Exercise aim: Both the line below containing "будет позволять ему" and the line containing "нет владельца нормального", along with every line between them, should be repeated exactly; no other line belongs in the answer.

Extracted records

****************

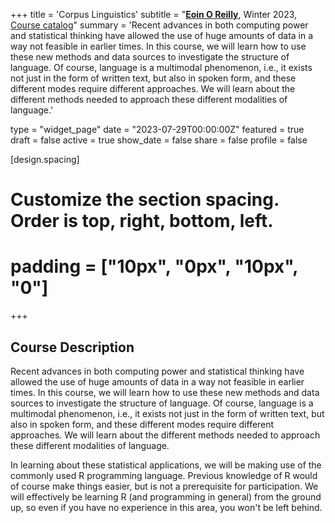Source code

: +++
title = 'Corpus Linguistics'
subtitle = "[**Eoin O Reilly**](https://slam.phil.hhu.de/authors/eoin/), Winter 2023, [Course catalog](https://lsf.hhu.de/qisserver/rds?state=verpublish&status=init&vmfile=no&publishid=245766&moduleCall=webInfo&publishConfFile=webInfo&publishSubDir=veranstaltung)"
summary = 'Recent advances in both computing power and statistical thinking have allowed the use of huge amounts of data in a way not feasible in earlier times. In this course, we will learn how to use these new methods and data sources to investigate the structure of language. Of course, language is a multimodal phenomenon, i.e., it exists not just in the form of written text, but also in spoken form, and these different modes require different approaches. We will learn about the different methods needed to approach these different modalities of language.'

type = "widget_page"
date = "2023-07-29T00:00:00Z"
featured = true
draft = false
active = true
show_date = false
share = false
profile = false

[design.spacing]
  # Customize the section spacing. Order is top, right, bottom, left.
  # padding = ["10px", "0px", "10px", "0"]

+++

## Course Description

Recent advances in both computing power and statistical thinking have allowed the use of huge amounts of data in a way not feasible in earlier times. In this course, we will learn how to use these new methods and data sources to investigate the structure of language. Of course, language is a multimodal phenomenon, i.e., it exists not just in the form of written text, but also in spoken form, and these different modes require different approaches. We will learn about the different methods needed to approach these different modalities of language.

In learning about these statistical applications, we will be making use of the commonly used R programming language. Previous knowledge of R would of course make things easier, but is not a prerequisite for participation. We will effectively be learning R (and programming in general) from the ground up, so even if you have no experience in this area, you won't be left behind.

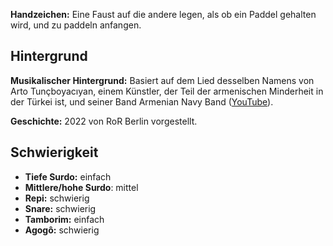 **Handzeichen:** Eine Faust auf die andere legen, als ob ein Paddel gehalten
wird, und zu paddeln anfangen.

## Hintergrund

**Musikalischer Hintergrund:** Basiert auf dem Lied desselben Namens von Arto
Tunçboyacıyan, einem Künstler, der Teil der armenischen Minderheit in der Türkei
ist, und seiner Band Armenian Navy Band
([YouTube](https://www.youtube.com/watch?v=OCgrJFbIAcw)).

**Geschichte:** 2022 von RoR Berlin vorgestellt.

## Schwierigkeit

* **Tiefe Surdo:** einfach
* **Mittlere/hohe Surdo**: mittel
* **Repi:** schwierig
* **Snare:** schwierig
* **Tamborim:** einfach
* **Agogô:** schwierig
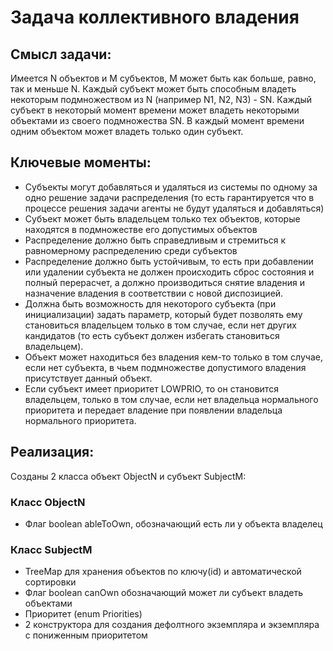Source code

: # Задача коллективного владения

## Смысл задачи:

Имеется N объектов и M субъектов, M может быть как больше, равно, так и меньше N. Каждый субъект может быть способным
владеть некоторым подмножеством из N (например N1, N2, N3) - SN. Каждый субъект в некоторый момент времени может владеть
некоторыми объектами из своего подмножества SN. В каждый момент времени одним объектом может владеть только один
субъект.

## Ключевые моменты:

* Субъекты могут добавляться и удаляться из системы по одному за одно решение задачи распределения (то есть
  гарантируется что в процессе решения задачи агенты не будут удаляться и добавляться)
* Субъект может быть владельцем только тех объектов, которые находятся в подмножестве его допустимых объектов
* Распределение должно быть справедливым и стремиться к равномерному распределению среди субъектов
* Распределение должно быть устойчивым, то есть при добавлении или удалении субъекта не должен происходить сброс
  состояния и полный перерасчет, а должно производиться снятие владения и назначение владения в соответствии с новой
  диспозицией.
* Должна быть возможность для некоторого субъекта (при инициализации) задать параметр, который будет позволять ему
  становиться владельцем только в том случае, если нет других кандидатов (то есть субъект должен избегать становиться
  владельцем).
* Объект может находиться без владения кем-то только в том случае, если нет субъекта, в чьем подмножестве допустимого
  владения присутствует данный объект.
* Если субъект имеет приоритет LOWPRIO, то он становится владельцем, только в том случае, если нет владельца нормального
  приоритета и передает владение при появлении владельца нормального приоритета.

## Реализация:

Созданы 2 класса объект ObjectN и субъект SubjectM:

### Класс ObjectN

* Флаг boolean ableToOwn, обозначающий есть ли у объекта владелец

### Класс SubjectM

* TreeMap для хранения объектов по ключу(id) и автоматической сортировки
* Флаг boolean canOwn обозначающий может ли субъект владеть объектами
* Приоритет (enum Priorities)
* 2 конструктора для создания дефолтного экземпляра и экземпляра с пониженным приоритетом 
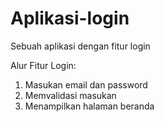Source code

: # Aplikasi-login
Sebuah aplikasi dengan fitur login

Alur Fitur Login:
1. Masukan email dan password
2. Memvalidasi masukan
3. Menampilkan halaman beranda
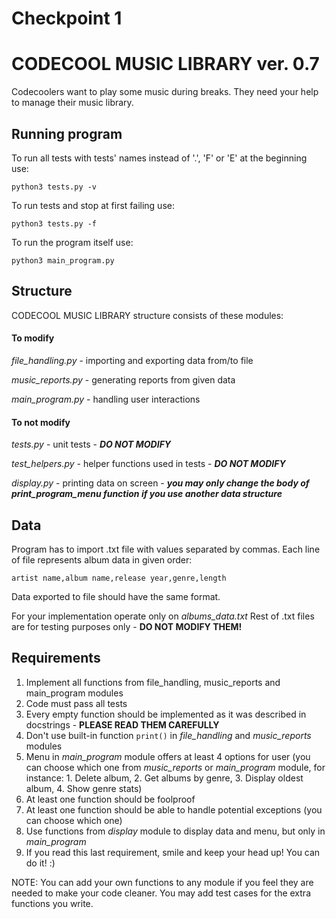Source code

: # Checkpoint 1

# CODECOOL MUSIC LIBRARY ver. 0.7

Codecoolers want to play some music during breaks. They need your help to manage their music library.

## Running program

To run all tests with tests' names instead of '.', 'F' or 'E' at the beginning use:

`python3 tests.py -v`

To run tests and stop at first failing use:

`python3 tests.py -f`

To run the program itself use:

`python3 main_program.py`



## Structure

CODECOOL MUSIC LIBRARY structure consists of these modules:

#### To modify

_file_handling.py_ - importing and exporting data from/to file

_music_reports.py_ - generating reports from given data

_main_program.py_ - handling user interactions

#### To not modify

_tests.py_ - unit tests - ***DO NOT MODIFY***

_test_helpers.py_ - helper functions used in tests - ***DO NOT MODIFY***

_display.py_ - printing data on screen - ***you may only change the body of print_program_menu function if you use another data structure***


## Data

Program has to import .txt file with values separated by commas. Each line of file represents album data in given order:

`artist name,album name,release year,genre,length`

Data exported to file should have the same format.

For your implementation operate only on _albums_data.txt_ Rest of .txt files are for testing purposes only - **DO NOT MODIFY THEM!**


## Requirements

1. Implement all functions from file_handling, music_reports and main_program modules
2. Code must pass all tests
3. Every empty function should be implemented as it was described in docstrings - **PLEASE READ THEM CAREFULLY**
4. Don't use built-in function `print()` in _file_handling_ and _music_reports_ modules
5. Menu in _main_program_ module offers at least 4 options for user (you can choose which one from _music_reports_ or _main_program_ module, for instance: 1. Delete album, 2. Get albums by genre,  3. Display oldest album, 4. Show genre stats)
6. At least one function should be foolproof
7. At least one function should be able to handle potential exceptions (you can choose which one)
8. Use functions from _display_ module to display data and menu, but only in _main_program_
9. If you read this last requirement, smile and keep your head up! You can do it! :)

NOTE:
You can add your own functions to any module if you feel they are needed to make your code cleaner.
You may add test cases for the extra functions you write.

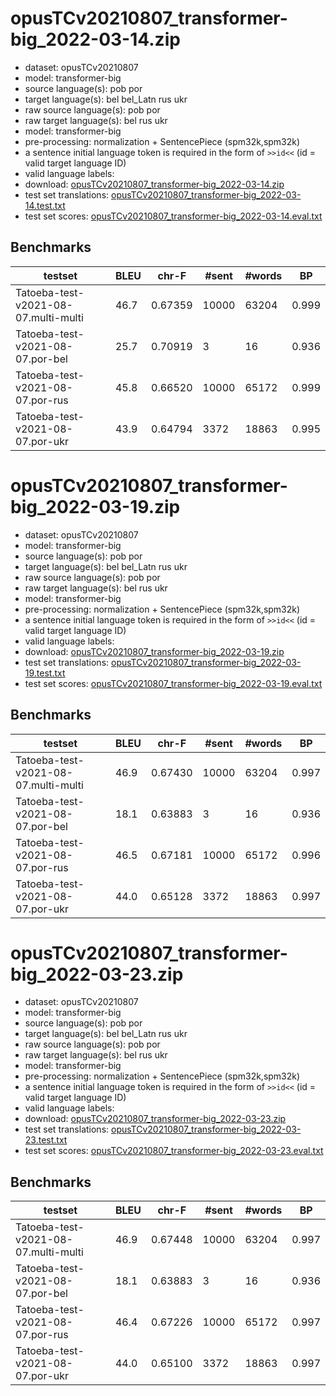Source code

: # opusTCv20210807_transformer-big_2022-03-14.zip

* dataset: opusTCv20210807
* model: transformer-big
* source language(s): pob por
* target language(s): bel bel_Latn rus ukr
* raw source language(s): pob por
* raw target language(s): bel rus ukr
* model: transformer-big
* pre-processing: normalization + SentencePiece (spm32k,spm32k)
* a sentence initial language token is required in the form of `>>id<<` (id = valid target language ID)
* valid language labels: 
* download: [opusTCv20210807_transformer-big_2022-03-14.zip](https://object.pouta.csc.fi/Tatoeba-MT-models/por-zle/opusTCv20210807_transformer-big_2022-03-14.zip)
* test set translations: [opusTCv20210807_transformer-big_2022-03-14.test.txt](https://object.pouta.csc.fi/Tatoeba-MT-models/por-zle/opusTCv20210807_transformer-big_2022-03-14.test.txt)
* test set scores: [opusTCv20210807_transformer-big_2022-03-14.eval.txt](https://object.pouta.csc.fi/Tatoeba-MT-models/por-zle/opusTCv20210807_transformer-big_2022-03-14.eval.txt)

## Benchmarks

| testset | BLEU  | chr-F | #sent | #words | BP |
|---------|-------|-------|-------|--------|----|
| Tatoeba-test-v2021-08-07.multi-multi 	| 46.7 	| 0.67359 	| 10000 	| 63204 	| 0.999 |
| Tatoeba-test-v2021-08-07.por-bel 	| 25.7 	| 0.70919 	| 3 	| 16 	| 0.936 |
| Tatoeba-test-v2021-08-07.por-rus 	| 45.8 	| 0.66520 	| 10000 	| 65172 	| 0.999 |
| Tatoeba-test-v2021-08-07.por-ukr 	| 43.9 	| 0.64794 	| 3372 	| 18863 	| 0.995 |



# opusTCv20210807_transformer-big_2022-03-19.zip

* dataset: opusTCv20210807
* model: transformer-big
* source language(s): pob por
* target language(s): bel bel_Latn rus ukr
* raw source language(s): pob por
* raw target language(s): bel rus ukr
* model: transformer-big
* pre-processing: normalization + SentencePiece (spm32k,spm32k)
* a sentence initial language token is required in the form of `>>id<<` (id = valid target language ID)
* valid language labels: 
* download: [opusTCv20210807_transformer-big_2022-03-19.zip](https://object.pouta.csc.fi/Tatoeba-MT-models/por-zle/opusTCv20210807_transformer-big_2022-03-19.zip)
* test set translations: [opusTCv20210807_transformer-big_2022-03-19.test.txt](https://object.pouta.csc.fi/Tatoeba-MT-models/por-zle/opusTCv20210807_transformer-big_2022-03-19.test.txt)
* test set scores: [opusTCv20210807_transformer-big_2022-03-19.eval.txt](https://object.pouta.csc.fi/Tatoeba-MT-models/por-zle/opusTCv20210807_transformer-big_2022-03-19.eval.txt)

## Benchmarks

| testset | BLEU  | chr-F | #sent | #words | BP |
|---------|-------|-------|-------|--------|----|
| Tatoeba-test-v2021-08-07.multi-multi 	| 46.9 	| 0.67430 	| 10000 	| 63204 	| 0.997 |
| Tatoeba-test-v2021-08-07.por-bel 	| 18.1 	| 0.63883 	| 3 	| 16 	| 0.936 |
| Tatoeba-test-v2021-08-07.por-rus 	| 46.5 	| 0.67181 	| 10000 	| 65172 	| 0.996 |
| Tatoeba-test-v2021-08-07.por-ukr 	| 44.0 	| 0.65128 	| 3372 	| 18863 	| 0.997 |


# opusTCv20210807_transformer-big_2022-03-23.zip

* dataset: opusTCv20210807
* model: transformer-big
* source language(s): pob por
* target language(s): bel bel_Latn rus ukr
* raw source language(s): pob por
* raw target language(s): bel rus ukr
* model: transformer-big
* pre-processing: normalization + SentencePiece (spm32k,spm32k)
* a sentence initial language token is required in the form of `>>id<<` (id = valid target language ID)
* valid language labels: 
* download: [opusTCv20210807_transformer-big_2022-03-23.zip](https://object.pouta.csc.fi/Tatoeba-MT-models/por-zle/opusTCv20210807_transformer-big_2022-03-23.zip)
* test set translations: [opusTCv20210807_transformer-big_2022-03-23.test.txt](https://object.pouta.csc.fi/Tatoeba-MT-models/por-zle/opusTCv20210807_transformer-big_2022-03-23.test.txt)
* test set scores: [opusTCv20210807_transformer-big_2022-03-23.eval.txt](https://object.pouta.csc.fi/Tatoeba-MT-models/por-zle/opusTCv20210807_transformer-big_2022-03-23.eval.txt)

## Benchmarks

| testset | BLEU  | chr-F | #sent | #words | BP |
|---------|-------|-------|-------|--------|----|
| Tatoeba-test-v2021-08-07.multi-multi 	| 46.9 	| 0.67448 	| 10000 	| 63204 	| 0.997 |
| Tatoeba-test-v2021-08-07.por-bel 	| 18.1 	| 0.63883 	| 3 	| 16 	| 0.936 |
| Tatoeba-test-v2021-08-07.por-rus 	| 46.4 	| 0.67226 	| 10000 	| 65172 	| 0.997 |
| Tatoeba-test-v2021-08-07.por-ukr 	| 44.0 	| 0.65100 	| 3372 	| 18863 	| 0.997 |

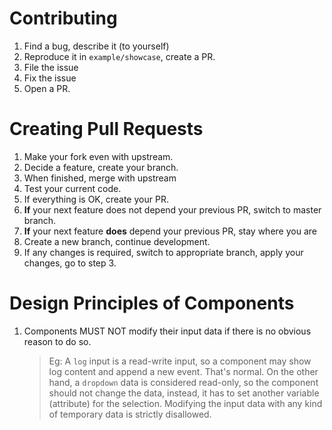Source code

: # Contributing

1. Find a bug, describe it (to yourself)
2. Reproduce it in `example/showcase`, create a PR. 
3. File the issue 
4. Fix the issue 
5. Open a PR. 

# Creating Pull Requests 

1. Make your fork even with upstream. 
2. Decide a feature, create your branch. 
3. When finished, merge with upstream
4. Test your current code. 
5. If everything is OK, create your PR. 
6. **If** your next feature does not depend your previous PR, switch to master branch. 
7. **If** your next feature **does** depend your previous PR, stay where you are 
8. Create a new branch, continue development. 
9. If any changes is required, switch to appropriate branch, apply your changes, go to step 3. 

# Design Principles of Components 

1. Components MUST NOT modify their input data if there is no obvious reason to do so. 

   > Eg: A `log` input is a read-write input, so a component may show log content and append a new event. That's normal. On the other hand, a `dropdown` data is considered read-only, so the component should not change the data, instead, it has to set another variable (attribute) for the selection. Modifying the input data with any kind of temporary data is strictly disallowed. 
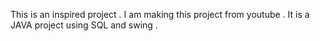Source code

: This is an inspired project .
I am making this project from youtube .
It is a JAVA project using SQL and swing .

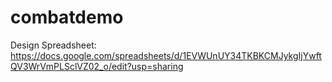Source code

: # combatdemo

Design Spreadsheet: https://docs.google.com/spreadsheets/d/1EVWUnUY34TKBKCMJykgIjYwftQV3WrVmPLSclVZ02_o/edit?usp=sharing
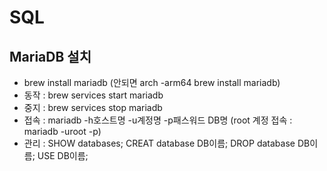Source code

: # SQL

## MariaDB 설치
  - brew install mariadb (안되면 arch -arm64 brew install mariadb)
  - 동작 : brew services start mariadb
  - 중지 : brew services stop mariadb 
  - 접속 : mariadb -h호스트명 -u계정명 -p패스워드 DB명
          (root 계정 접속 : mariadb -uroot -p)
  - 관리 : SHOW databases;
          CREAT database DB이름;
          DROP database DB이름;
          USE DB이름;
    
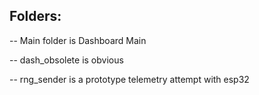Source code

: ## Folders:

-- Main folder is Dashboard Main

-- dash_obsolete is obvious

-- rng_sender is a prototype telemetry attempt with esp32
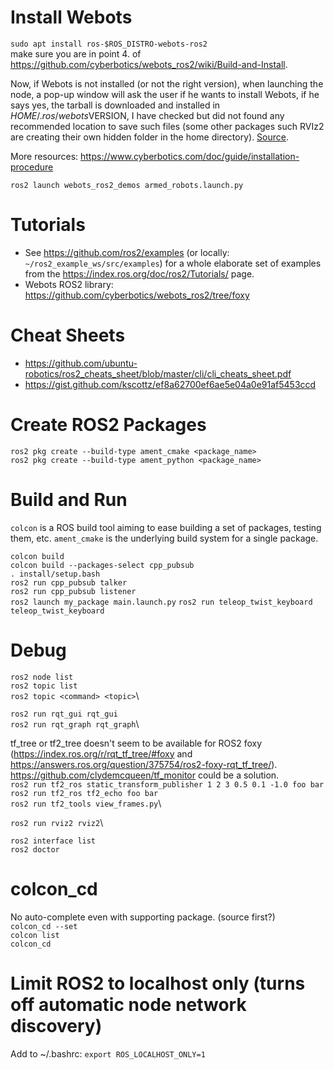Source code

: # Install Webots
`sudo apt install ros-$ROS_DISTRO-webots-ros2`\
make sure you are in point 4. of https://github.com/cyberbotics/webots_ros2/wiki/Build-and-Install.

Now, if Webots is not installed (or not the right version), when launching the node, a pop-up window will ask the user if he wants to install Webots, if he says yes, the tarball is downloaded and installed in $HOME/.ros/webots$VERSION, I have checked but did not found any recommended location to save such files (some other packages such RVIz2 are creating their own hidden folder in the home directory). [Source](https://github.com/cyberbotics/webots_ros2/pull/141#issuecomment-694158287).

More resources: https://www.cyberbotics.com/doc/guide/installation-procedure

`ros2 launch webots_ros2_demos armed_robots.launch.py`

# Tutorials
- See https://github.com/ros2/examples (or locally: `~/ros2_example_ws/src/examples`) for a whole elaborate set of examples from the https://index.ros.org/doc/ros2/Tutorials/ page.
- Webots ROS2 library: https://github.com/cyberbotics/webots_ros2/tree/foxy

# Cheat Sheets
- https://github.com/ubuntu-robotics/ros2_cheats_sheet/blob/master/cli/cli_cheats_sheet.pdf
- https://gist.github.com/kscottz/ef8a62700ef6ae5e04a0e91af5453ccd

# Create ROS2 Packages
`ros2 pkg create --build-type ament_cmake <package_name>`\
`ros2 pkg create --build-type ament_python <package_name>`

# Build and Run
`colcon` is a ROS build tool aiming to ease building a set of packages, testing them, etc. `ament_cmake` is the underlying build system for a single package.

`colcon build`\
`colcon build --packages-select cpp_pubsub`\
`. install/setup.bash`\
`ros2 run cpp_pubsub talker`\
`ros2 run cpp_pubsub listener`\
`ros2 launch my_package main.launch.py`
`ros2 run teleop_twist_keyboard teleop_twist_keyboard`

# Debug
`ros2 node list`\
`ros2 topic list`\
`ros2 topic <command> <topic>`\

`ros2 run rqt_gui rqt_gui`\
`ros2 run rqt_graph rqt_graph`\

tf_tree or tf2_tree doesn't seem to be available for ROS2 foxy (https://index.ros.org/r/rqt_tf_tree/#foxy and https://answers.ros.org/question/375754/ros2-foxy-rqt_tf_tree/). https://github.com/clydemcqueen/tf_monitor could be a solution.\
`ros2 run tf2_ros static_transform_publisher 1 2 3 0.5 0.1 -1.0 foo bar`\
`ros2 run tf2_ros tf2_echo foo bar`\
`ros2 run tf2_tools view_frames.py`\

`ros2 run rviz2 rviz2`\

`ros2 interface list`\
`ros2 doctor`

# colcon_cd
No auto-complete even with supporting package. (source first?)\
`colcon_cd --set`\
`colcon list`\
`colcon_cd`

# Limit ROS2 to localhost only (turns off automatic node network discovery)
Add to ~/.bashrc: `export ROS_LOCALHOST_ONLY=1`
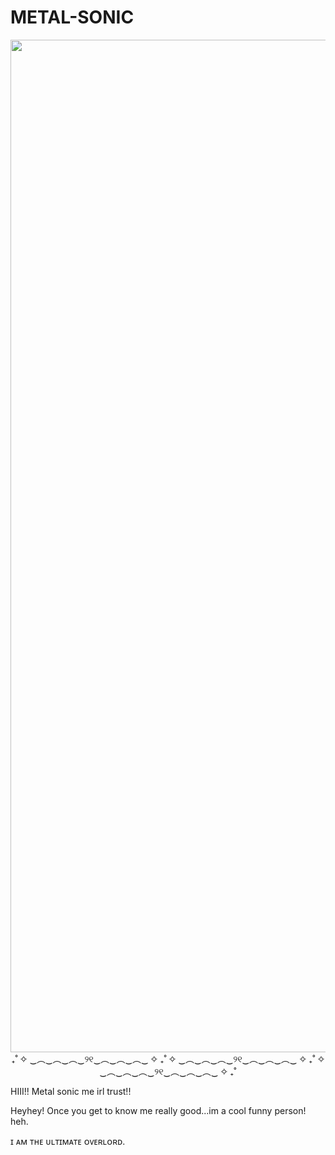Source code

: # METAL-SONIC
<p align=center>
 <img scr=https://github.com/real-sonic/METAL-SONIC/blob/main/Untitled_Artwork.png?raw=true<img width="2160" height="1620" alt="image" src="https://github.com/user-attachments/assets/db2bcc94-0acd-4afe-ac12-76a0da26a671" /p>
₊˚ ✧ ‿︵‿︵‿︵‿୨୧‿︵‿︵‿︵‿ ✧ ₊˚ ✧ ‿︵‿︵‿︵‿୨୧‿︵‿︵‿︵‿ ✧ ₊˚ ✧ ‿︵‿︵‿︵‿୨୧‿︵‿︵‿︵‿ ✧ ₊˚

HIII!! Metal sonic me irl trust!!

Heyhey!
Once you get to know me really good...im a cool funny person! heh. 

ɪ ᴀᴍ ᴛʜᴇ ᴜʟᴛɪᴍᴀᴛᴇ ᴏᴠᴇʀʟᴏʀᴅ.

****************

Answer to the problem:
* Должна быть возможность для некоторого субъекта (при инициализации) задать параметр, который будет позволять ему
  становиться владельцем только в том случае, если нет других кандидатов (то есть субъект должен избегать становиться
  владельцем).
* Объект может находиться без владения кем-то только в том случае, если нет субъекта, в чьем подмножестве допустимого
  владения присутствует данный объект.
* Если субъект имеет приоритет LOWPRIO, то он становится владельцем, только в том случае, если нет владельца нормального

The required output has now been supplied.